CLEVELAND – Veteran knuckleballer Tim Wakefield entered Tuesday sporting a 1-4 record and a hefty 6.02 ERA.
No matter. He was facing the Triple-A Indians.
With Wakefield’s knuckler dancing and Cleveland hitters flailing once again, Boston took the second of a four-game series at Progressive Field via a 3-2 decision.
The Indians managed two runs (one earned) on just four hits over 7 1/3 innings against Wakefield, who won for just the second time in nine starts (12 appearances).
“Even with guys that have faced him before, it’s difficult,” said Cleveland manager Manny Acta. “I can’t imagine what it’s like for the young guys that have never seen him before.”
It wasn’t pretty.
After allowing an unearned run in the opening inning, Wakefield was on cruise control, retiring 15 straight after the error with one out in the first. A solo home run from Shelley Duncan in the seventh inning accounted for Cleveland’s other run.
Cleveland starter David Huff (2-7, 5.46 ERA) was a hard-luck loser, allowing three runs (none of them earned) on eight hits, while striking out six over six innings.
All of Huff’s runs came in a disastrous fourth inning for the Indians that was jumpstarted by an unfathomable error on center fielder Trevor Crowe.
With two outs and the Indians in front 1-0, Victor Martinez lifted a fly ball deep to center that Crowe got under but dropped at the wall.
Unable to shake off the misfortune, Huff allowed hits to the next four batters he faced, as Boston scored three times to take control of the game.
“(Crowe) looked like he just covered his eyes with his glove,” Acta said. “But after that, (Huff’s) got to make pitches and not allow four hits in a row. That’s part of the game. You have to put that behind you. He was one pitch away from getting out of the inning.”
Crowe wound up making a diving catch to end the inning, one of two on the night, but the one he flubbed was the one that stuck with him and the Indians, who lost for the 14th time in 18 games at Progressive Field.
“Bottom line is that it was a routine fly ball and I just dropped it,” Crowe said. “It’s difficult, especially with the way Huff was pitching. That’s really the only time they got to him.
“It’s difficult, very difficult. I feel really poorly for Huff.”
Huff admitted the error rattled him, but agreed with Acta’s assessment of how he should have handled himself after.
“It happens.

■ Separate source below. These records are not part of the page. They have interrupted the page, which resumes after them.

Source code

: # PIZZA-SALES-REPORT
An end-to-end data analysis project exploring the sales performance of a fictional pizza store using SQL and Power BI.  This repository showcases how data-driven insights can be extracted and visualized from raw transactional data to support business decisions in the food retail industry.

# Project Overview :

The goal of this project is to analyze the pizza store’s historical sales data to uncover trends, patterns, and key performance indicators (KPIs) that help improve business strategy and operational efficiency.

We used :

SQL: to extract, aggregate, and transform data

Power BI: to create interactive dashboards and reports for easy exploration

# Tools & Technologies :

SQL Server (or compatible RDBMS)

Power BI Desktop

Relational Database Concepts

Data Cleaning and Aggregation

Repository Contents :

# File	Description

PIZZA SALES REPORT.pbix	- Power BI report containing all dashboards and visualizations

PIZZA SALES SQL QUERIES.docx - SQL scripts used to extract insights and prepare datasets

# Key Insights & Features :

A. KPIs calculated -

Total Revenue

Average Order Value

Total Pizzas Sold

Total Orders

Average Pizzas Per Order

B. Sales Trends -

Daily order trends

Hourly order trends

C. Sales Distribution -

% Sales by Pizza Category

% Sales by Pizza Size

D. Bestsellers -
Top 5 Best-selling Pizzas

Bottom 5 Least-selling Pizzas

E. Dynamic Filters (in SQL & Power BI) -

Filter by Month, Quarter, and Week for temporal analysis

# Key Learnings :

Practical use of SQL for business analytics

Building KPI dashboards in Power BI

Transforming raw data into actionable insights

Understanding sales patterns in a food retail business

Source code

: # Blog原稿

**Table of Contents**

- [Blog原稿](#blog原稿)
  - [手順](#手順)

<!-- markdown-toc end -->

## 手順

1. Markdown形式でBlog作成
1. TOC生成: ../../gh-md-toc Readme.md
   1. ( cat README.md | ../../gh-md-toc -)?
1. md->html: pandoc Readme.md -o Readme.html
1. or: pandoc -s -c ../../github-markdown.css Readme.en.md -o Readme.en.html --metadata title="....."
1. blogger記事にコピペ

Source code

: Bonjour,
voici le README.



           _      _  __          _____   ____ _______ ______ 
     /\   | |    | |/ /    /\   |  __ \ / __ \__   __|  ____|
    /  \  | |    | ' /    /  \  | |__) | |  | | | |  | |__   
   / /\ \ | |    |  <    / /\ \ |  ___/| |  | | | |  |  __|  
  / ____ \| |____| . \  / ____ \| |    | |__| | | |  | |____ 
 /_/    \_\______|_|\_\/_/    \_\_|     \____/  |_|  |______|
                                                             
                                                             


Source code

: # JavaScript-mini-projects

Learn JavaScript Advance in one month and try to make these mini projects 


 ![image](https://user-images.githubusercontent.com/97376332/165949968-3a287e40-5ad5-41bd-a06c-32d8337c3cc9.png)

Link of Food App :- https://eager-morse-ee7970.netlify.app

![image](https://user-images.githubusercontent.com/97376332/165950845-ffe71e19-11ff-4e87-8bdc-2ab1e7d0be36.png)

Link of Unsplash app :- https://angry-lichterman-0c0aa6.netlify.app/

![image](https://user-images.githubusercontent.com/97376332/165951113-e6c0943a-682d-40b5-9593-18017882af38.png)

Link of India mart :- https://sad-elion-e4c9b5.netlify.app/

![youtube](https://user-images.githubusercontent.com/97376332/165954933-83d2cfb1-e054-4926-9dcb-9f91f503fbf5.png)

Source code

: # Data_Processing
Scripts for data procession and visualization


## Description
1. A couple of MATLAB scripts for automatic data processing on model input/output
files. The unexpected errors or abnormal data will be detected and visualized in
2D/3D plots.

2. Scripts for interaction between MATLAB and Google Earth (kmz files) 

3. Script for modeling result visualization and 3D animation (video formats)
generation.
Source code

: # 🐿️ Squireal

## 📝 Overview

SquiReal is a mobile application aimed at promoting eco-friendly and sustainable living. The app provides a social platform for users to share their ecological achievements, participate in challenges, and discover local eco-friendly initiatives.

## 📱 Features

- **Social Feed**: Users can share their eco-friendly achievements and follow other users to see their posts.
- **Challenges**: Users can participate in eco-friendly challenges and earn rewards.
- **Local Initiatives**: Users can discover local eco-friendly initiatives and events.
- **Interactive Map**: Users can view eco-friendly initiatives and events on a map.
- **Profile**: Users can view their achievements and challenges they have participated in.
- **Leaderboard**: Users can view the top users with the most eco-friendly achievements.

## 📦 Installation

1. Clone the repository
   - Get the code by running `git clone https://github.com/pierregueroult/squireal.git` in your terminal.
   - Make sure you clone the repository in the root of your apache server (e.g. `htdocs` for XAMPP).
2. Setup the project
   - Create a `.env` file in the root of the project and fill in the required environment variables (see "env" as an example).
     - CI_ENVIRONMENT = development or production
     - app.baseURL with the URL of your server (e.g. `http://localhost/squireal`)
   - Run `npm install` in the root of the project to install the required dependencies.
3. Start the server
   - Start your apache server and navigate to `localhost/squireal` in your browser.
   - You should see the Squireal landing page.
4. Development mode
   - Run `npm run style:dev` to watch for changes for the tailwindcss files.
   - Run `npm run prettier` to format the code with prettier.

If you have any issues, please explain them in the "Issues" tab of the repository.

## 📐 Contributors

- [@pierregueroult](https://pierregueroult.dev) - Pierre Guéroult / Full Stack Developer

It’s part of baseball,” he said. “He made two other catches that were unbelievable. I need to be able to refocus and get the next guy out and I had trouble doing that.”
Cleveland put the tying run on base in both the eighth and ninth innings but not so shockingly failed to score on both occasions.
Pinch hitter Travis Hafner produced a one-out double in the eighth and was lifted for pinch runner Anderson Hernandez, who stole third with two out and stayed there after Shin-Soo Choo walked and Hideki Okajima came on to retire Austin Kearns on a liner to right.
Okajima walked Russell Branyan with one out in the ninth before striking out Duncan and getting Luis Valbuena to ground to second to end the game.
It was a historic night for Wakefield, who surpassed Roger Clemens as Boston’s all-time leader in innings pitched (2,777). Wakefield’s 177 wins since 1995 are the third-most over the span, trailing only Mike Mussina (218) and Andy Pettitte (199).
The Indians fell to 3-11 against the American League East and 1-28 when they are outhit by their opponent.